$2,016
Estimate: $2,000 - $3,000
Modern and Contemporary Craft: Selections from the Robert L. Pfannebecker Collection
Auction: November 18, 2022 11:00 AM EDT
Glazed stoneware
Unmarked
Provenance
Acquired directly from the artist
Property from the Robert L. Pfannebecker Collection
Exhibited
"A Century of Ceramics in the United States, 1878-1978", Everson Museum of Art, Syracuse, New York, May 5 - September 23, 1979.
"Robert L. Pfannebecker Collection. A Selection of Contemporary American Crafts". Moore College of Art, Philadelphia, Pennsylvania October 17 - November 20, 1980.
Literature
Garth Clark and Margie Hughto, A Century of Ceramics in the United States: 1878-1978, E.P. Dutton/The Everson Museum of Art, New York/Syracuse, 1979. pl. 290, p. 241 (present lot illustrated)
William Daley, "Celebration of Clay: 100 Years of American Ceramics at the Everson Museum of Art." American Craft, August/September 1979, pp. 2-3 (present lot cited and illustrated)
Lee Nordness, Objects: USA, The Viking Press, New York, 1970, p. 108 (for a discussion of the artist)
Artist Biography
Master American ceramicist Richard DeVore was born in 1933 in Toledo, Ohio and attended the University of Toledo for his undergraduate art education. He later received a graduate degree from the Cranbrook Academy of Art in Bloomfield Hills, Michigan, where he studied with the Finnish-American ceramicist Maija Grotell, who greatly influenced his artistic career. DeVore eventually returned to the faculty and led the ceramics department at Cranbrook beginning in 1966, where he had a lasting impact on younger artists at an iconic institution for American craft.

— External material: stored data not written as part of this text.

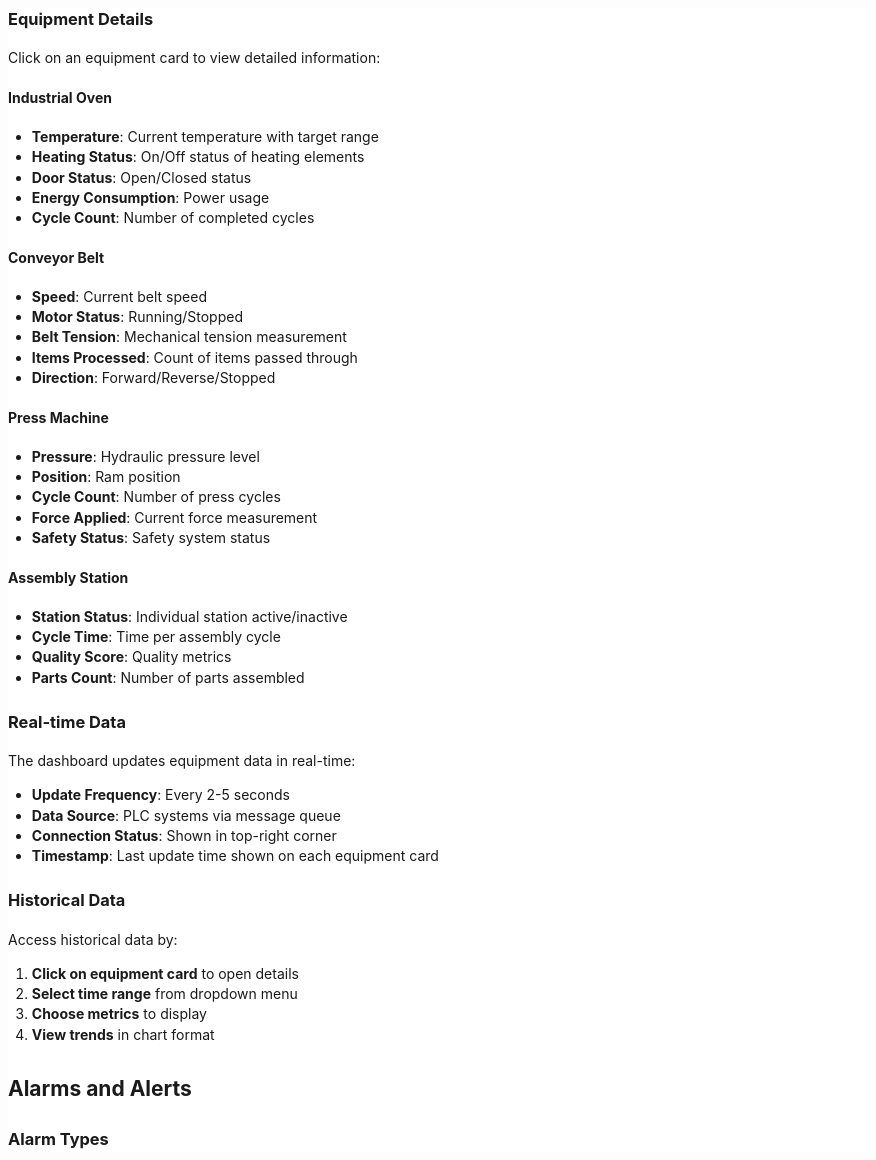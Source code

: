 ### Equipment Details

Click on an equipment card to view detailed information:

#### Industrial Oven
- **Temperature**: Current temperature with target range
- **Heating Status**: On/Off status of heating elements
- **Door Status**: Open/Closed status
- **Energy Consumption**: Power usage
- **Cycle Count**: Number of completed cycles

#### Conveyor Belt
- **Speed**: Current belt speed
- **Motor Status**: Running/Stopped
- **Belt Tension**: Mechanical tension measurement
- **Items Processed**: Count of items passed through
- **Direction**: Forward/Reverse/Stopped

#### Press Machine
- **Pressure**: Hydraulic pressure level
- **Position**: Ram position
- **Cycle Count**: Number of press cycles
- **Force Applied**: Current force measurement
- **Safety Status**: Safety system status

#### Assembly Station
- **Station Status**: Individual station active/inactive
- **Cycle Time**: Time per assembly cycle
- **Quality Score**: Quality metrics
- **Parts Count**: Number of parts assembled

### Real-time Data

The dashboard updates equipment data in real-time:
- **Update Frequency**: Every 2-5 seconds
- **Data Source**: PLC systems via message queue
- **Connection Status**: Shown in top-right corner
- **Timestamp**: Last update time shown on each equipment card

### Historical Data

Access historical data by:
1. **Click on equipment card** to open details
2. **Select time range** from dropdown menu
3. **Choose metrics** to display
4. **View trends** in chart format

## Alarms and Alerts

### Alarm Types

The clay and porcelain vessels of DeVore’s mature style reference the human body with their delicate, skin-like surfaces and curving, undulating rims. His color palette became more minimal over the course of his career, with subtle greens, beiges and grays allowing the forms and nuances of shape to take precedence. Many critics focus on his fluid forms as exemplifying erotic undertones in his pieces, again referencing a tension in the body that is felt in his forms. DeVore died in 2006 of lung cancer, leaving a legacy of work that is included in major museum collections in the United States and beyond, including the Philadelphia Museum of Art, the Smithsonian Institution in Washington, D.C., the Los Angeles County Museum of Art, and the American Craft Museum in New York.